Re: [PATCH v5 3/4] sched/deadline: Add support for SD_PREFER_SIBLING on find_later_rq()

From: Peter Zijlstra
Date: Thu Aug 03 2017 - 08:03:55 EST



I picked up the first 2 with edits to the Changelog as suggested
by Juri.

On Tue, May 23, 2017 at 11:00:58AM +0900, Byungchul Park wrote:

> diff --git a/kernel/sched/deadline.c b/kernel/sched/deadline.c
> index 0223694..ada264c 100644
> --- a/kernel/sched/deadline.c
> +++ b/kernel/sched/deadline.c
> @@ -1325,6 +1325,7 @@ static int find_later_rq(struct task_struct *task)
> struct cpumask *later_mask = this_cpu_cpumask_var_ptr(local_cpu_mask_dl);
> int this_cpu = smp_processor_id();
> int cpu = task_cpu(task);
> + int fallback_cpu = -1;
>
> /* Make sure the mask is initialized first */
> if (unlikely(!later_mask))
> @@ -1385,6 +1386,15 @@ static int find_later_rq(struct task_struct *task)
> * already under consideration through later_mask.
> */
> if (best_cpu < nr_cpu_ids) {
> + /*
> + * If current domain is SD_PREFER_SIBLING
> + * flaged, we have to get more chances to
> + * check other siblings.
> + */
> + if (sd->flags & SD_PREFER_SIBLING) {
> + fallback_cpu = best_cpu;
> + continue;
> + }
> rcu_read_unlock();
> return best_cpu;
> }
> @@ -1393,6 +1403,13 @@ static int find_later_rq(struct task_struct *task)
> rcu_read_unlock();
>
> /*
> + * If fallback_cpu is valid, all our guesses failed *except* for
> + * SD_PREFER_SIBLING domain.

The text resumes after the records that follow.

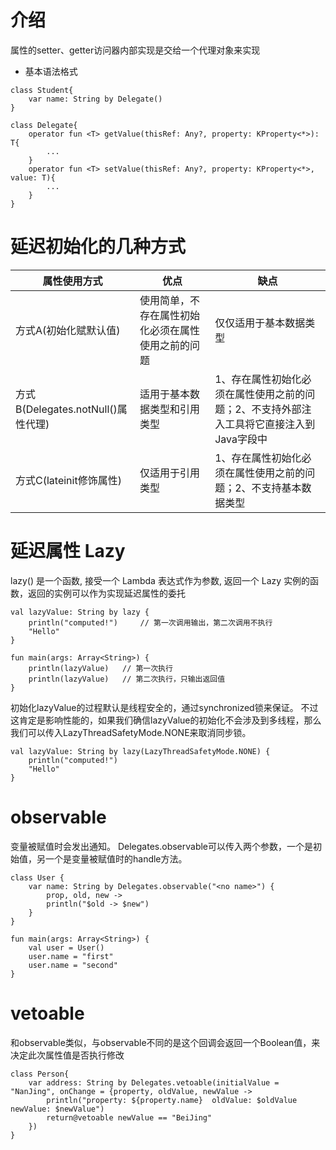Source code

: # 介绍
属性的setter、getter访问器内部实现是交给一个代理对象来实现

- 基本语法格式
```
class Student{
    var name: String by Delegate()
}

class Delegate{
    operator fun <T> getValue(thisRef: Any?, property: KProperty<*>): T{
        ...
    }
    operator fun <T> setValue(thisRef: Any?, property: KProperty<*>, value: T){
        ...
    }
}
```

# 延迟初始化的几种方式

属性使用方式 | 优点 | 缺点
---|---|---
方式A(初始化赋默认值) | 使用简单，不存在属性初始化必须在属性使用之前的问题 | 仅仅适用于基本数据类型
方式B(Delegates.notNull()属性代理) | 适用于基本数据类型和引用类型 | 1、存在属性初始化必须在属性使用之前的问题；2、不支持外部注入工具将它直接注入到Java字段中
方式C(lateinit修饰属性) | 仅适用于引用类型 | 1、存在属性初始化必须在属性使用之前的问题；2、不支持基本数据类型



# 延迟属性 Lazy
lazy() 是一个函数, 接受一个 Lambda 表达式作为参数, 返回一个 Lazy <T> 实例的函数，返回的实例可以作为实现延迟属性的委托
```
val lazyValue: String by lazy {
    println("computed!")     // 第一次调用输出，第二次调用不执行
    "Hello"
}

fun main(args: Array<String>) {
    println(lazyValue)   // 第一次执行
    println(lazyValue)   // 第二次执行，只输出返回值
}
```
初始化lazyValue的过程默认是线程安全的，通过synchronized锁来保证。
不过这肯定是影响性能的，如果我们确信lazyValue的初始化不会涉及到多线程，那么我们可以传入LazyThreadSafetyMode.NONE来取消同步锁。
```
val lazyValue: String by lazy(LazyThreadSafetyMode.NONE) {
    println("computed!")
    "Hello"
}
```

# observable
变量被赋值时会发出通知。
Delegates.observable可以传入两个参数，一个是初始值，另一个是变量被赋值时的handle方法。
```
class User {
    var name: String by Delegates.observable("<no name>") {
        prop, old, new ->
        println("$old -> $new")
    }
}

fun main(args: Array<String>) {
    val user = User()
    user.name = "first"
    user.name = "second"
}
```

# vetoable
和observable类似，与observable不同的是这个回调会返回一个Boolean值，来决定此次属性值是否执行修改
```
class Person{
    var address: String by Delegates.vetoable(initialValue = "NanJing", onChange = {property, oldValue, newValue ->
        println("property: ${property.name}  oldValue: $oldValue  newValue: $newValue")
        return@vetoable newValue == "BeiJing"
    })
}
```









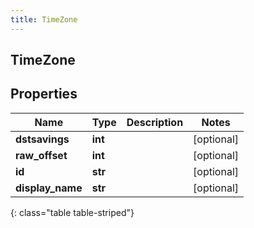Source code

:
 ```yaml
---
title: TimeZone
---
```

## TimeZone

## Properties

|Name | Type | Description | Notes|
|------------ | ------------- | ------------- | -------------|
| **dstsavings** | **int** |  | [optional] |
| **raw_offset** | **int** |  | [optional] |
| **id** | **str** |  | [optional] |
| **display_name** | **str** |  | [optional] |
{: class="table table-striped"}


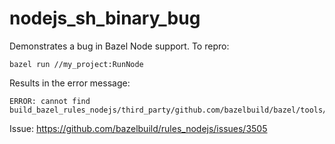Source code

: # nodejs_sh_binary_bug

Demonstrates a bug in Bazel Node support. To repro:

```
bazel run //my_project:RunNode
```

Results in the error message:

```
ERROR: cannot find build_bazel_rules_nodejs/third_party/github.com/bazelbuild/bazel/tools/bash/runfiles/runfiles.bash
```

Issue: https://github.com/bazelbuild/rules_nodejs/issues/3505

Now, we can return the fallback cpu.
> + */
> + if (fallback_cpu != -1)
> + return fallback_cpu;
> +
> + /*
> * At this point, all our guesses failed, we just return
> * 'something', and let the caller sort the things out.
> */


This one I'm not sure on.. at the very least we should exclude all of
the prefer sibling domain when we do the next domain, and if there are
multiple prefer sibling levels, we should only pick the first
fallback_cpu -- there is no point is overriding it with a possible CPU
further away.

I implemented that below -- although the find_cpu() function is really
rather horrible.

But still this isn't quite right, because when we consider this for SMT
(as was the intent here) we'll happily occupy a full sibling core over
finding an empty one.

Now, the problem is that actually doing the right thing quickly ends up
very expensive, we'd have to scan the entire cache domain at least once,
so maybe this is good enough.. no idea :/


---
--- a/kernel/sched/deadline.c
+++ b/kernel/sched/deadline.c
@@ -1793,12 +1793,35 @@ static struct task_struct *pick_earliest

static DEFINE_PER_CPU(cpumask_var_t, local_cpu_mask_dl);

+/*
+ * Find the first cpu in: mask & sd & ~prefer
+ */
+static int find_cpu(const struct cpumask *mask,
+ const struct sched_domain *sd,
+ const struct sched_domain *prefer)
+{
+ const struct cpumask *sds = sched_domain_span(sd);
+ const struct cpumask *ps = prefer ? sched_domain_span(prefer) : NULL;
+ int cpu = -1;
+
+ while ((cpu = cpumask_next(cpu, mask)) < nr_cpu_ids) {
+ if (!cpumask_test_cpu(cpu, sds))
+ continue;
+ if (ps && cpumask_test_cpu(cpu, ps))
+ continue;
+ break;
+ }
+
+ return cpu;
+}
+
static int find_later_rq(struct task_struct *task)
{
- struct sched_domain *sd;
+ struct sched_domain *sd, *prefer = NULL;
struct cpumask *later_mask = this_cpu_cpumask_var_ptr(local_cpu_mask_dl);
int this_cpu = smp_processor_id();
int cpu = task_cpu(task);
+ int fallback_cpu = -1;

/* Make sure the mask is initialized first */
if (unlikely(!later_mask))
@@ -1850,8 +1873,7 @@ static int find_later_rq(struct task_str
return this_cpu;
}

- best_cpu = cpumask_first_and(later_mask,
- sched_domain_span(sd));
+ best_cpu = find_cpu(later_mask, sd, prefer);
/*
* Last chance: if a cpu being in both later_mask
* and current sd span is valid, that becomes our
@@ -1859,6 +1881,17 @@ static int find_later_rq(struct task_str
* already under consideration through later_mask.
*/
if (best_cpu < nr_cpu_ids) {
+ /*
+ * If current domain is SD_PREFER_SIBLING
+ * flaged, we have to get more chances to
+ * check other siblings.
+ */
+ if (sd->flags & SD_PREFER_SIBLING) {
+ prefer = sd;
+ if (fallback_cpu == -1)
+ fallback_cpu = best_cpu;
+ continue;
+ }
rcu_read_unlock();
return best_cpu;
}
@@ -1867,6 +1900,13 @@ static int find_later_rq(struct task_str
rcu_read_unlock();

/*
+ * If fallback_cpu is valid, all our guesses failed *except* for
+ * SD_PREFER_SIBLING domain. Now, we can return the fallback cpu.
+ */
+ if (fallback_cpu != -1)
+ return fallback_cpu;
+
+ /*
* At this point, all our guesses failed, we just return
* 'something', and let the caller sort the things out.
*/